EXERCISE DIRECTIONS: Below are the records; copy each line in them that holds the word "scripting".

INPUT RECORDS:
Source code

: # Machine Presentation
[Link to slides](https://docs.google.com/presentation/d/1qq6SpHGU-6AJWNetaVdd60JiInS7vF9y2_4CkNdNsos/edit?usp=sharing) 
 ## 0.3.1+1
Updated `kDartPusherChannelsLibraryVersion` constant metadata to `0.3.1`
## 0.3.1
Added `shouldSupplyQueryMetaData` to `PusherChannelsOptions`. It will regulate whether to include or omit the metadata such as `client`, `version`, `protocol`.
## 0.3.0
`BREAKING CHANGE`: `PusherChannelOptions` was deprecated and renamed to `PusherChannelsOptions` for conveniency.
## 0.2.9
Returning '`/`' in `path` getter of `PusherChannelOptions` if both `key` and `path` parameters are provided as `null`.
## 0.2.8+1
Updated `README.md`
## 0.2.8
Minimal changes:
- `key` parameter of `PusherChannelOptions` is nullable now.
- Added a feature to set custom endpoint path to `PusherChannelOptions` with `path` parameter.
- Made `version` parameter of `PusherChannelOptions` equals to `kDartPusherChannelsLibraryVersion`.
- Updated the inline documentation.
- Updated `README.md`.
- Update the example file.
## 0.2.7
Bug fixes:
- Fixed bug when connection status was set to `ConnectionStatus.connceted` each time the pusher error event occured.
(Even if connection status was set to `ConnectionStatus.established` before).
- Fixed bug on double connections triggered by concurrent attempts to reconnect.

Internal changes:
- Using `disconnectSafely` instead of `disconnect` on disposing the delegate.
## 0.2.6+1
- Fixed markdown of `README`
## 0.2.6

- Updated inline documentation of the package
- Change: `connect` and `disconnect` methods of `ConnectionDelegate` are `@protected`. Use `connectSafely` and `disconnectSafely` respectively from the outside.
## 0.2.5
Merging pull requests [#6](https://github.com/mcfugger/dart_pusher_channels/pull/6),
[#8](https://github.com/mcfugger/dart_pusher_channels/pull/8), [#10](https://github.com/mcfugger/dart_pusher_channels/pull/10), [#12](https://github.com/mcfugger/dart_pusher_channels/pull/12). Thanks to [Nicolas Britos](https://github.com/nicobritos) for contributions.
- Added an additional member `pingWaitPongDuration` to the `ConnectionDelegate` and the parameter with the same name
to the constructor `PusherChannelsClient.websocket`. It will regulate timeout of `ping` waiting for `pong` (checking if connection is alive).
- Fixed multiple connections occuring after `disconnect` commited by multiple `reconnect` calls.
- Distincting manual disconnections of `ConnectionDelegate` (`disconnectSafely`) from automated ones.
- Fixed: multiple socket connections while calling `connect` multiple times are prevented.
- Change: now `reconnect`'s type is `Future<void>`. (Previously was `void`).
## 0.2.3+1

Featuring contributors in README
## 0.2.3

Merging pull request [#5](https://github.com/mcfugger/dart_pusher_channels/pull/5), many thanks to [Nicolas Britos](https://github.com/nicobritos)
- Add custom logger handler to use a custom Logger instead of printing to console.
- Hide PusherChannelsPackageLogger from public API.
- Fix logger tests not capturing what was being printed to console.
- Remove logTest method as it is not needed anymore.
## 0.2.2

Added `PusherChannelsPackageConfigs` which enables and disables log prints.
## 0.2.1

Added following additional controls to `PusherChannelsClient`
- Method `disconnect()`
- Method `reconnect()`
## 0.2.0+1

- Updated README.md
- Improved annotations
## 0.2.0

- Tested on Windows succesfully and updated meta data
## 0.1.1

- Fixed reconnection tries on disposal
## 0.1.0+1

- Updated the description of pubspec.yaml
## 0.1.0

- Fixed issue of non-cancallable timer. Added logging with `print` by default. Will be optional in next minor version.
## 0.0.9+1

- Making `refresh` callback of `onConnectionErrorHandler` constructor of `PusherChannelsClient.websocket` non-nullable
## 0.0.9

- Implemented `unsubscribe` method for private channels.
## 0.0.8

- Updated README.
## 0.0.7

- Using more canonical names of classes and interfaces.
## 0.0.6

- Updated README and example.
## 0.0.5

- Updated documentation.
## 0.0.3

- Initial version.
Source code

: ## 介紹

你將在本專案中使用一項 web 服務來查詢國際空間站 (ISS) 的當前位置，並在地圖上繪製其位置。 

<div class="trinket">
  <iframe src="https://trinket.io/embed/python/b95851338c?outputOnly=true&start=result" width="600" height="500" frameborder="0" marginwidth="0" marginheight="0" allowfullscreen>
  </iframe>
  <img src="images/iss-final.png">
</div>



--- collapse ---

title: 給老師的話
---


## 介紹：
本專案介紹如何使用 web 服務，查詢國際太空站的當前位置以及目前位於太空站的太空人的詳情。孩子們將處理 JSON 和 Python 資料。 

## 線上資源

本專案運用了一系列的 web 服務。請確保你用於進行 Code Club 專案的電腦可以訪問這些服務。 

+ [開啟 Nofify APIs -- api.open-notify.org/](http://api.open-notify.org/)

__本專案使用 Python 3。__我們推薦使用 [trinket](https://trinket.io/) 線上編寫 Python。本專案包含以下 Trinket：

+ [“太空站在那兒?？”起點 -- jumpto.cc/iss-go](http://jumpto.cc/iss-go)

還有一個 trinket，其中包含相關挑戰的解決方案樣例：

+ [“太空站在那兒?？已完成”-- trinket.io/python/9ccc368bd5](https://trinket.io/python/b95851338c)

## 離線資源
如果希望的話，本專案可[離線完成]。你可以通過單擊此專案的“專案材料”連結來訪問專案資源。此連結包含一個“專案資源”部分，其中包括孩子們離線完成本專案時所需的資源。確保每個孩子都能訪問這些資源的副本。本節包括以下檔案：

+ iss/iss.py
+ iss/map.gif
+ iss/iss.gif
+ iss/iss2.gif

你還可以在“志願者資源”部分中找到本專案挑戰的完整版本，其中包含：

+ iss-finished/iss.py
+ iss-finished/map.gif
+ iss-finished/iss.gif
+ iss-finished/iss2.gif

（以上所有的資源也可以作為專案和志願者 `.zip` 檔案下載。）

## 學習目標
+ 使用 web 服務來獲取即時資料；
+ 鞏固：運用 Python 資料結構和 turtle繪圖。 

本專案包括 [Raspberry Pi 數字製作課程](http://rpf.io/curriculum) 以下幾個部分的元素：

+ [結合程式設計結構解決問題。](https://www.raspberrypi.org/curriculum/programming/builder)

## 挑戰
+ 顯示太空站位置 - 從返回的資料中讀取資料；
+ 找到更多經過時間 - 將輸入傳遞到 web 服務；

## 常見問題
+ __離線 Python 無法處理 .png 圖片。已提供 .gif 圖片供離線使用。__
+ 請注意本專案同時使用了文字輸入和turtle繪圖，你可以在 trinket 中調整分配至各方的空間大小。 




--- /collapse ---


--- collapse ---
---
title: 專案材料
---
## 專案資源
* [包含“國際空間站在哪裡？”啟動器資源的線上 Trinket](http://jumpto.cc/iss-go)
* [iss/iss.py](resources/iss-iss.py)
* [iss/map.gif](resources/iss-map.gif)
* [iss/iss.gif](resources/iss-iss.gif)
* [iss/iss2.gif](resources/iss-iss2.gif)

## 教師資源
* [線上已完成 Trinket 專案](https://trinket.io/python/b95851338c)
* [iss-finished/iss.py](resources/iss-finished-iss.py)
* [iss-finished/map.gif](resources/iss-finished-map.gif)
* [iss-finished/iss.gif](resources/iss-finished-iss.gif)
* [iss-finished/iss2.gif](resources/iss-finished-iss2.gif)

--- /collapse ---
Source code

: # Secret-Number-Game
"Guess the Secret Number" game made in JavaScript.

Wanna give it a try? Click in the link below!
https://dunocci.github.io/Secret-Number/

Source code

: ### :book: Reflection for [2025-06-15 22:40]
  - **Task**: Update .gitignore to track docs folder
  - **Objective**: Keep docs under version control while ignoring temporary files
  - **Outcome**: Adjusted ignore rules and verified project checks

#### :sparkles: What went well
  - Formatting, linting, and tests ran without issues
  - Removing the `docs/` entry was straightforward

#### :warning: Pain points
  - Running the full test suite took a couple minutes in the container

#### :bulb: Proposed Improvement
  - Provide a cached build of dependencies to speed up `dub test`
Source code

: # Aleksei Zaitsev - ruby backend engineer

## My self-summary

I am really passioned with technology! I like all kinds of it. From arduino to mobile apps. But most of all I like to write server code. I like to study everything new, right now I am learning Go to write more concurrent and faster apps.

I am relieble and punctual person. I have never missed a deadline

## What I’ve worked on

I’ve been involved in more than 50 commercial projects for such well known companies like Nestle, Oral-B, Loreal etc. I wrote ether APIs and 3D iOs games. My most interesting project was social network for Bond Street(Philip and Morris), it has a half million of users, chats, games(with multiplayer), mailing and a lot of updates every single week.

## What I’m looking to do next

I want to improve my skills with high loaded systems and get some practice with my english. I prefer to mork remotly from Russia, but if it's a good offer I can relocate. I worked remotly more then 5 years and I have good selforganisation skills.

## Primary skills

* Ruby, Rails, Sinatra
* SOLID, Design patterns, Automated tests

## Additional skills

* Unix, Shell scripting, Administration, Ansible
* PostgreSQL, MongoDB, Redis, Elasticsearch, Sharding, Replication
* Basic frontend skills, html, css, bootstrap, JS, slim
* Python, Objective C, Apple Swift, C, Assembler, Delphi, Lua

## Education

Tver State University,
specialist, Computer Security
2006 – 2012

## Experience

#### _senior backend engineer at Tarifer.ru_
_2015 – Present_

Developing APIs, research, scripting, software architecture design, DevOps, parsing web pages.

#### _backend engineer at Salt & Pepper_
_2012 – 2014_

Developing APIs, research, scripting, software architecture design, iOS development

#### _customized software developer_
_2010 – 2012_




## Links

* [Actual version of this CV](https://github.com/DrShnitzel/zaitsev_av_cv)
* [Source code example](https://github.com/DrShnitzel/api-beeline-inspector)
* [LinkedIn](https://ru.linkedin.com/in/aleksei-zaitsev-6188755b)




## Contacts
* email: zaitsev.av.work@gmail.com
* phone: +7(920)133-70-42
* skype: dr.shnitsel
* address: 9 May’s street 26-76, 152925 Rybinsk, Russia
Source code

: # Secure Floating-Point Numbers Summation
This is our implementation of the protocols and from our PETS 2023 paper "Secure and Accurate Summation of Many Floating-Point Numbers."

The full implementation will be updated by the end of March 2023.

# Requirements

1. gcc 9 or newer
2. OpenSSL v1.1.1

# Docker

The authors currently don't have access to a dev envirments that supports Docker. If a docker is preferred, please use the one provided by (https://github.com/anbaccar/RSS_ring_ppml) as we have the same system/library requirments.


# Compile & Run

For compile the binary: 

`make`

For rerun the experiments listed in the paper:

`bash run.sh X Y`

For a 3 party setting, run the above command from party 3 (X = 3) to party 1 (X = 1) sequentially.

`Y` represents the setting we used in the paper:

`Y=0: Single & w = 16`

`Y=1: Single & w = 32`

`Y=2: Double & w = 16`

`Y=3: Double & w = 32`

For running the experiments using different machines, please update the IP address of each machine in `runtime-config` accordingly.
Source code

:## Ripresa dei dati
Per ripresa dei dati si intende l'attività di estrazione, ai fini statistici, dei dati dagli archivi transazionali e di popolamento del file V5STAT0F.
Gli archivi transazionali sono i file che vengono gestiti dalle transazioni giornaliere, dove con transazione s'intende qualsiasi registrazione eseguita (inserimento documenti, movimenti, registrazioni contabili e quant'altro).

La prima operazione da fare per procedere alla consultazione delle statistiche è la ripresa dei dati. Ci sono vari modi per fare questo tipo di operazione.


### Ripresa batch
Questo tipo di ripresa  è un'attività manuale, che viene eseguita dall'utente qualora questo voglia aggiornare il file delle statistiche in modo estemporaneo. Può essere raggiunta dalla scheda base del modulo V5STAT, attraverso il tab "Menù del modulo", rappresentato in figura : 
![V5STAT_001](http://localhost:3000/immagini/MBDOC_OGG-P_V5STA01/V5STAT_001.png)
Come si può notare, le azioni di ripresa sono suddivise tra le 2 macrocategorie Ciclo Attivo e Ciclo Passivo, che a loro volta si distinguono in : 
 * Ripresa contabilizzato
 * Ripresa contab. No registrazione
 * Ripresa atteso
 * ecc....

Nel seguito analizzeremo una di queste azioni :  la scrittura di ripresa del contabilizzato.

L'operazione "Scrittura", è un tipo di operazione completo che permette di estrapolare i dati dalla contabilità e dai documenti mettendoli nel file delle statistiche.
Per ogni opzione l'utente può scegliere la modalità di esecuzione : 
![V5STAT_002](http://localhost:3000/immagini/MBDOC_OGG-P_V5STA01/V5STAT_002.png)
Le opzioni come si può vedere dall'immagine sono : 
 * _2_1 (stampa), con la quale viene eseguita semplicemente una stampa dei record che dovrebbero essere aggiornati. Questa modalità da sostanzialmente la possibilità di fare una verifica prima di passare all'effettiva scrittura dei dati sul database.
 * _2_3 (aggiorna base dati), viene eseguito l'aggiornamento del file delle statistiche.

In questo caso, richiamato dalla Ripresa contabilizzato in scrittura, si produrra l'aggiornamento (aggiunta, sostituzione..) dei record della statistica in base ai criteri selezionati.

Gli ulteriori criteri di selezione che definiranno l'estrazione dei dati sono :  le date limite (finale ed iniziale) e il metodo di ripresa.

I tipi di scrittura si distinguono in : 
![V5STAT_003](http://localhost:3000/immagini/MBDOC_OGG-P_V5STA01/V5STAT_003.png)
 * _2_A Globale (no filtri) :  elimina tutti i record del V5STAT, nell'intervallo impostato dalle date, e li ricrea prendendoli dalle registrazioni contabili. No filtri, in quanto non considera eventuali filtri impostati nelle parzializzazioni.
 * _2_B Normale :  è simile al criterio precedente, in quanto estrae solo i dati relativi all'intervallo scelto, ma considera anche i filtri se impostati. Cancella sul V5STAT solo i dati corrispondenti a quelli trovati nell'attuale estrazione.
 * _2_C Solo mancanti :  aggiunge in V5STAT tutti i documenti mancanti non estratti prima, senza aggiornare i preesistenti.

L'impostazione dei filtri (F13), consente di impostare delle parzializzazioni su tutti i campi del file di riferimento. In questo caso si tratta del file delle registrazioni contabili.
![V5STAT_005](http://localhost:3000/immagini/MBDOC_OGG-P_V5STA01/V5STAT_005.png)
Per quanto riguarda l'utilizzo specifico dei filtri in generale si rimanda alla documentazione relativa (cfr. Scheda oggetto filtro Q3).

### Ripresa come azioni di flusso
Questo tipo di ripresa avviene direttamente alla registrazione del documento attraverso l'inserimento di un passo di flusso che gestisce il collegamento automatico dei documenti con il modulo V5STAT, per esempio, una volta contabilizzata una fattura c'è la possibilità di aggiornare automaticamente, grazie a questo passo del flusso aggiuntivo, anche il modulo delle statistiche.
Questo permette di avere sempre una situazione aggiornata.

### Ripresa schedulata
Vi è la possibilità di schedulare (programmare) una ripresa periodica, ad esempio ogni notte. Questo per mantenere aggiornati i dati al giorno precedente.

FINISHED EXERCISE:
* Unix, Shell scripting, Administration, Ansible
Developing APIs, research, scripting, software architecture design, DevOps, parsing web pages.
Developing APIs, research, scripting, software architecture design, iOS development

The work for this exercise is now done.